Continue the Ballast Benefits
The ballast on a metal halide fixture offers stabilization benefits that even LED bulbs benefit from, so buying bulbs that work with existing ballasts can help your new retrofitted units last longer. Ballasts absorb spikes in the electrical supply that can damage sensitive halide bulbs. While LED retrofitted bulbs are not as sensitive and can handle a little more fluctuation in voltage, it still helps the new light last as long as possible to keep the ballast in place.

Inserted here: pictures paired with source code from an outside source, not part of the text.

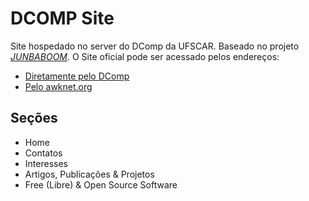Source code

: # DCOMP Site #

Site hospedado no server do DComp da UFSCAR. Baseado no projeto [*JUNBABOOM*](https://github.com/victorwpbastos/junbaboom "JUNBABOOM no Github!").
O Site oficial pode ser acessado pelos endereços:
* [Diretamente pelo DComp](dcomp.ufscar.br "DNS DComp UFSCAR")
* [Pelo awknet.org](dcomp.ppgccs.awknet.org "DNS awknet.org")

## Seções ##

* Home
* Contatos
* Interesses
* Artigos, Publicações & Projetos
* Free (Libre) & Open Source Software

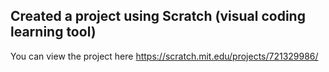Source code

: ## Created a project using Scratch (visual coding learning tool)

You can view the project here https://scratch.mit.edu/projects/721329986/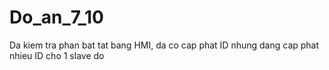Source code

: # Do_an_7_10
Da kiem tra phan bat tat bang HMI, da co cap phat ID nhung dang cap phat nhieu ID cho 1 slave do 
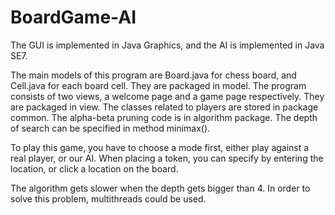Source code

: # BoardGame-AI
The GUI is implemented in Java Graphics, and the AI is implemented in Java SE7.


The main models of this program are Board.java for chess board, and Cell.java for each board cell. They are packaged in model.
The program consists of two views, a welcome page and a game page respectively. They are packaged in view.
The classes related to players are stored in package common. 
The alpha-beta pruning code is in algorithm package. The depth of search can be specified in method minimax().

To play this game, you have to choose a mode first, either play against a real player, or our AI. When placing a token, you can specify by entering the location, or click a location on the board.

The algorithm gets slower when the depth gets bigger than 4. In order to solve this problem, multithreads could be used.
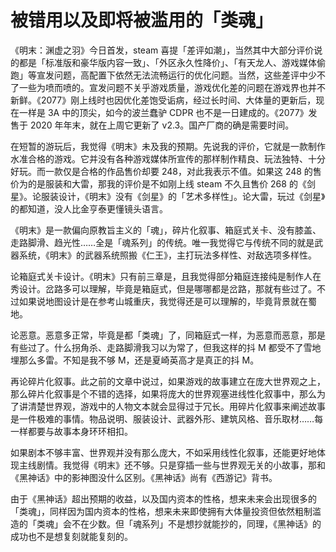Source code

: # 被错用以及即将被滥用的「类魂」

《明末：渊虚之羽》今日首发，steam 喜提「差评如潮」，当然其中大部分评价说的都是「标准版和豪华版内容一致」、「外区永久性降价」、「有天龙人、游戏媒体偷跑」等宣发问题，高配置下依然无法流畅运行的优化问题。当然，这些差评中少不了一些为喷而喷的。宣发问题不关乎游戏质量，游戏优化差的问题在游戏界也并不新鲜。《2077》刚上线时也因优化差饱受诟病，经过长时间、大体量的更新后，现在一样是 3A 中的顶尖，如今的波兰蠢驴 CDPR 也不是一日建成的。《2077》发售于 2020 年年末，就在上周它更新了 v2.3。国产厂商的确是需要时间。

在短暂的游玩后，我觉得《明末》未及我的预期。先说我的评价，它就是一款制作水准合格的游戏。它并没有各种游戏媒体所宣传的那样制作精良、玩法独特、十分好玩。而一款仅是合格的作品售价却要 248，对此我表示不值。如果这 248 的售价为的是服装和大雷，那我的评价是不如刚上线 steam 不久且售价 268 的《剑星》。论服装设计，《明末》没有《剑星》的「艺术多样性」。论大雷，玩过《剑星》的都知道，没人比金亨泰更懂镜头语言。

《明末》是一款偏向原教旨主义的「魂」，碎片化叙事、箱庭式关卡、没有膝盖、走路脚滑、趋光性……全是「魂系列」的传统。唯一我觉得它与传统不同的就是武器系统，《明末》的武器系统照搬《仁王》，主打玩法多样性、对敌选项多样性。

论箱庭式关卡设计。《明末》只有前三章是，且我觉得部分箱庭连接纯是制作人在秀设计。岔路多可以理解，毕竟是箱庭式，但是哪哪都是岔路，那就有些过了。不过如果说地图设计是在参考山城重庆，我觉得还是可以理解的，毕竟背景就在蜀地。

论恶意。恶意多正常，毕竟是都「类魂」了，同箱庭式一样，为恶意而恶意，那是有些过了。什么拐角杀、走路脚滑我习以为常了，但我这样的抖 M 都受不了雪地埋那么多雷。不知是我不够 M，还是夏崎英高才是真正的抖 M。

再论碎片化叙事。此之前的文章中说过，如果游戏的故事建立在庞大世界观之上，那么碎片化叙事是个不错的选择，如果将庞大的世界观塞进线性化叙事中，那么为了讲清楚世界观，游戏中的人物文本就会显得过于冗长。用碎片化叙事来阐述故事是一件极难的事情。物品说明、服装设计、武器外形、建筑风格、音乐取材……每一样都要与故事本身环环相扣。

如果剧本不够丰富、世界观并没有那么庞大，不如采用线性化叙事，还能更好地体现主线剧情。我觉得《明末》还不够。只是穿插一些与世界观无关的小故事，那和《黑神话》中的影神图没什么区别。《黑神话》尚有《西游记》背书。

由于《黑神话》超出预期的收益，以及国内资本的性格，想来未来会出现很多的「类魂」，同样因为国内资本的性格，想来未来即使拥有大体量投资但依然粗制滥造的「类魂」会不在少数。但「魂系列」不是想抄就能抄的，同理，《黑神话》的成功也不是想复刻就能复刻的。
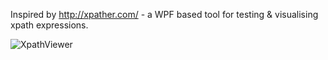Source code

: Inspired by http://xpather.com/ - a WPF based tool for testing & visualising xpath expressions.

![XpathViewer](https://github.com/user-attachments/assets/611a800e-1173-4208-85e7-92d6d0c6eab5)

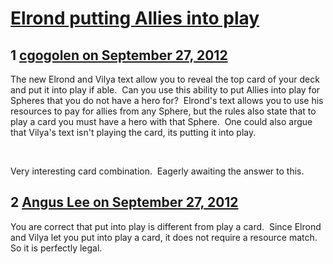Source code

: # [Elrond putting Allies into play](https://community.fantasyflightgames.com/topic/71843-elrond-putting-allies-into-play/)

## 1 [cgogolen on September 27, 2012](https://community.fantasyflightgames.com/topic/71843-elrond-putting-allies-into-play/?do=findComment&comment=701195)

The new Elrond and Vilya text allow you to reveal the top card of your deck and put it into play if able.  Can you use this ability to put Allies into play for Spheres that you do not have a hero for?  Elrond's text allows you to use his resources to pay for allies from any Sphere, but the rules also state that to play a card you must have a hero with that Sphere.  One could also argue that Vilya's text isn't playing the card, its putting it into play.

 

Very interesting card combination.  Eagerly awaiting the answer to this.

## 2 [Angus Lee on September 27, 2012](https://community.fantasyflightgames.com/topic/71843-elrond-putting-allies-into-play/?do=findComment&comment=701230)

You are correct that put into play is different from play a card.  Since Elrond and Vilya let you put into play a card, it does not require a resource match.  So it is perfectly legal.

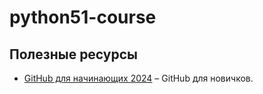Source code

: # python51-course

## Полезные ресурсы

- [GitHub для начинающих 2024]([https://www.youtube.com/watch?v=zUzQG7hmdNM](https://www.youtube.com/watch?v=JfpCicDUMKc)) – GitHub для новичков.
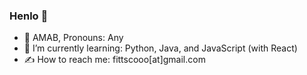 ### Henlo 🐣

- 🍵 AMAB, Pronouns: Any
- 🧠 I’m currently learning: Python, Java, and JavaScript (with React)
- ✍️ How to reach me: fittscooo[at]gmail.com
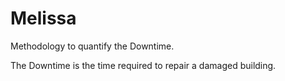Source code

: # Melissa

Methodology to quantify the Downtime.

The Downtime is the time required to repair a damaged building. 

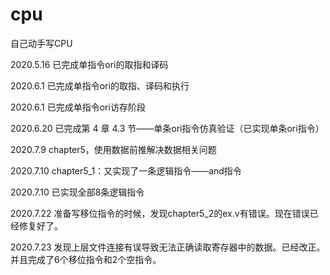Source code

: # cpu
自己动手写CPU



2020.5.16	已完成单指令ori的取指和译码

2020.6.1	已完成单指令ori的取指、译码和执行

2020.6.1	已完成单指令ori访存阶段

2020.6.20	已完成第 4 章 4.3 节——单条ori指令仿真验证（已实现单条ori指令）

2020.7.9	chapter5，使用数据前推解决数据相关问题

2020.7.10	chapter5_1：又实现了一条逻辑指令——and指令

2020.7.10	已实现全部8条逻辑指令

2020.7.22	准备写移位指令的时候，发现chapter5_2的ex.v有错误。现在错误已经修复好了。

2020.7.23	发现上层文件连接有误导致无法正确读取寄存器中的数据。已经改正。并且完成了6个移位指令和2个空指令。
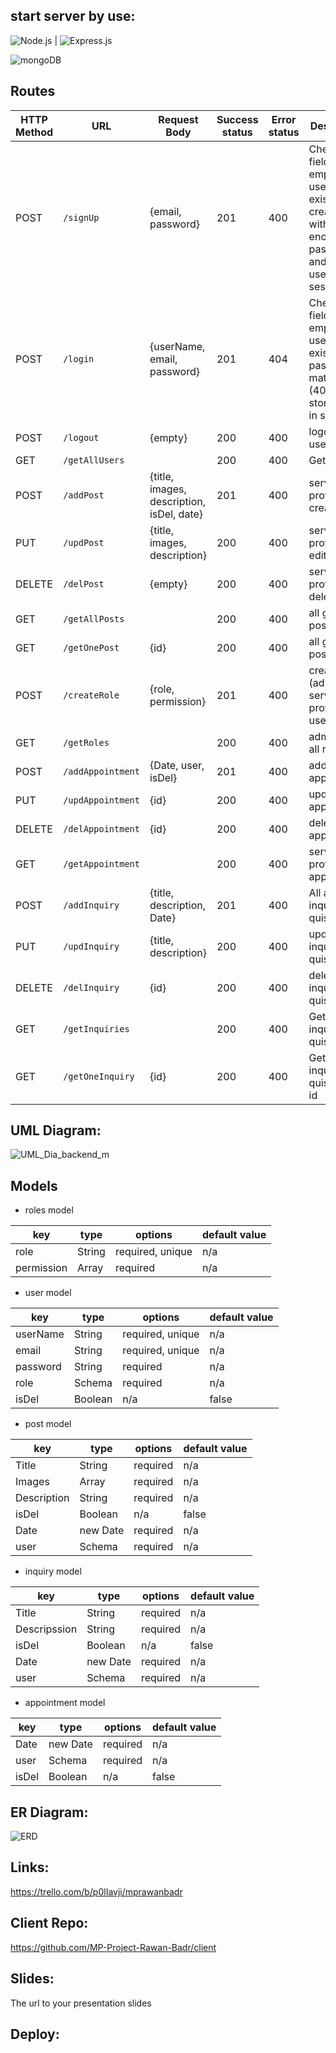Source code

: 
<div>

<h2>start server by use: </h2>

![Node.js](https://img.shields.io/badge/Node.js-83CD29?style=for-the-badge&logo=node.js&logoColor=white)  |  ![Express.js](https://img.shields.io/badge/Express.js-ffffff?style=for-the-badge&logo=express.js&logoColor=61DAFB)



![mongoDB](https://img.shields.io/badge/mongoDB-43853D?style=for-the-badge&logo=mongodb&logoColor=white)

</div>



## Routes

| HTTP Method | URL                | Request Body                               | Success status  | Error status  | Description       |
| ----------- | ------------------ | ----------------------------------------- | --------------- | ------------- | ------------------ |
| POST        | `/signUp`          | {email, password}                         | 201             | 400           | Checks if fields not empty and user not exists, then create user with encrypted password, and store user in session   |
| POST        | `/login`           | {userName, email, password}               | 201             | 404           | Checks if fields not empty  and user not exists, and if password matches (404), then stores user in session           |
| POST        | `/logout`          | {empty}                                   | 200             | 400           | logout the user               |
| GET         | `/getAllUsers`     |                                           | 200             | 400           | Get all users                 |
| POST        | `/addPost`         | {title, images, description, isDel, date} | 201             | 400           | service provider create posts|
| PUT         | `/updPost`         | {title, images, description}              | 200             | 400           | service provider edit post                   |
| DELETE      | `/delPost`         | {empty}                                   | 200             | 400           | service provider delete post               |
| GET         | `/getAllPosts`     |                                           | 200             | 400           | all get all posts         |
| GET         | `/getOnePost`      |  {id}                                     | 200             | 400           | all get one post by id    |
| POST        | `/createRole`      |  {role, permission}                       | 201             | 400           | create role (admin, service provider, users|
| GET         | `/getRoles`        |                                           | 200             | 400           | admin get all roles    |
| POST        | `/addAppointment`  | {Date, user, isDel}                       | 201             | 400           | add appointment   |
| PUT         | `/updAppointment`  | {id}                                      | 200             | 400           | update appointment   | 
| DELETE      | `/delAppointment`  | {id}                                      | 200             | 400           | delete appointment   | 
| GET         | `/getAppointment`  |                                           | 200             | 400           | service provider get appointment   | 
| POST        | `/addInquiry`      | {title, description, Date}                | 201             | 400           | All add inquiry or quistion   | 
| PUT         | `/updInquiry`      |   {title, description}                    | 200             | 400           |  update  inquiry or quistion   | 
| DELETE      | `/delInquiry`      |   {id}                                    | 200             | 400           |  delete  inquiry or quistion   | 
| GET         | `/getInquiries`    |                                           | 200             | 400           |  Get all inquiry or quistion   | 
| GET         | `/getOneInquiry`   |   {id}                                    | 200             | 400           |  Get one inquiry or quistion by id   | 

## UML Diagram:
![UML_Dia_backend_m](https://user-images.githubusercontent.com/92247926/146682123-785f2836-ca08-4250-b02e-973c90646e8c.png)



## Models

- roles model

| key        | type   | options          | default value |
| -----------| ------ | ---------------- | ------------- |
| role       | String | required, unique | n/a           |
| permission | Array  | required         | n/a           |



- user model

| key        | type            | options          | default value |
| ---------- | --------------- | ---------------- | ------------- |
| userName   | String          | required, unique | n/a           |
| email      | String          | required, unique | n/a           |
| password   | String          | required         | n/a           |
| role       | Schema <role>   | required         | n/a           |
| isDel      | Boolean         | n/a              | false         |

  
- post model

| key        | type            | options          | default value |
| ---------- | --------------- | ---------------- | ------------- |
| Title      | String          | required         | n/a           |
| Images     | Array           | required         | n/a           |
| Description| String          | required         | n/a           |
| isDel      | Boolean         | n/a              | false         |
| Date       | new Date        | required         | n/a           |
| user       | Schema <user>   | required         | n/a           |
  
 - inquiry model

| key         | type            | options          | default value |
| ----------  | --------------- | ---------------- | ------------- |
| Title       | String          | required         | n/a           |
| Descripssion| String          | required         | n/a           |
| isDel       | Boolean         | n/a              | false         |
| Date       | new Date        | required         | n/a           |
| user       | Schema <user>   | required         | n/a           |

 - appointment model

| key        | type            | options          | default value |
| ---------- | --------------- | ---------------- | ------------- |
| Date       | new Date        | required         | n/a           |
| user       | Schema <user>   | required         | n/a           |
| isDel      | Boolean         | n/a              | false         |





## ER Diagram:
![ERD](https://user-images.githubusercontent.com/92247926/146616334-5b9af3b9-c8a3-4ca2-94f1-db2f15e40302.png)



  
 ## Links:
https://trello.com/b/p0lIavji/mprawanbadr

## Client Repo:
https://github.com/MP-Project-Rawan-Badr/client

## Slides:
The url to your presentation slides

## Deploy:

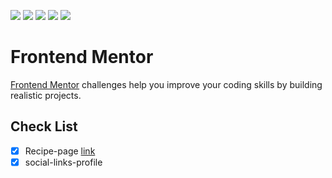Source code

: ![](https://img.shields.io/badge/Vercel-000000?style=flat&logo=vercel&logoColor=white)
![](https://img.shields.io/badge/prettier-1A2C34?style=flat&logo=prettier&logoColor=F7BA3E)
![](https://img.shields.io/badge/HTML5-E34F26?style=flat&logo=html5&logoColor=white)
![](https://img.shields.io/badge/CSS3-1572B6?style=flat&logo=css3&logoColor=white)
![](https://img.shields.io/badge/Tailwind_CSS-38B2AC?style=flat&logo=tailwind-css&logoColor=white)

# Frontend Mentor

[Frontend Mentor](https://www.frontendmentor.io) challenges help you improve your coding skills by building realistic projects.

## Check List

-   [x] Recipe-page [link](recipe-page-dun-two.vercel.app)
-   [x] social-links-profile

Limited to Ballast Lifespan
Unfortunately, choosing plug-and-play LED lights that work with existing ballasts also means your light fixtures will go out when the ballasts reach the end of their lifespan. If you don't want to deal with future repairs that may come at the worst possible moment, it's better just to remove the ballasts now during the retrofitting. Once the metal halide fixtures are direct wired, there's no need for future changes to the fixture just to use a new type of bulb. All LED bulbs are compatible with your fixtures once the ballasts are removed by a professional.
Extra Tube Weight
Don't forget that the LED tubes that are designed to work as plug-as-play bulbs are heavier than those without the drivers for interfacing with old-fashioned ballasts. If you install these larger and heavier plug-and-play bulbs in older fixtures that are worn and starting to corrode, you may damage them to the point of requiring replacement. It's faster and easier to remove the ballasts on older lights so you can use light LED tubes that are less likely to cause damage. You'll spend a lot more on new fixtures and other timely repairs than you would for the upfront work of rewiring halide lights to circumvent the ballasts.
Leaving the ballasts in place in your retrofitted metal halide fixtures increases the amount of maintenance the fixture requires for the rest of its lifespan. If you're choosing to retrofit existing fixtures in order to save money, the ongoing costs of routine maintenance visits continue to add up for years to come. Since using plug-and-play LED bulbs with existing ballasts also reduces the energy savings provided by the bulbs, you're losing out twice on an opportunity to save on long-term lighting costs. This is why it's essential to factor out the long-term cost of a change to your lighting plan rather than just considering the upfront cost for a retrofit or conversion project.
Consider the Total Cost
Plug-and-play bulbs cost more upfront because of the extra conversion equipment needed to make LEDs compatible with the existing ballasts. This alone is enough to make most facility owners wary of them. They also cost more in the long run due to extra maintenance needs and a shorter lifespan of the individual bulbs. You may think that ballast removal costs more after receiving a quote for the service from an electrician, but make sure you compare that cost to the total maintenance needs of plug-and-play lights before determining which plan is best for you.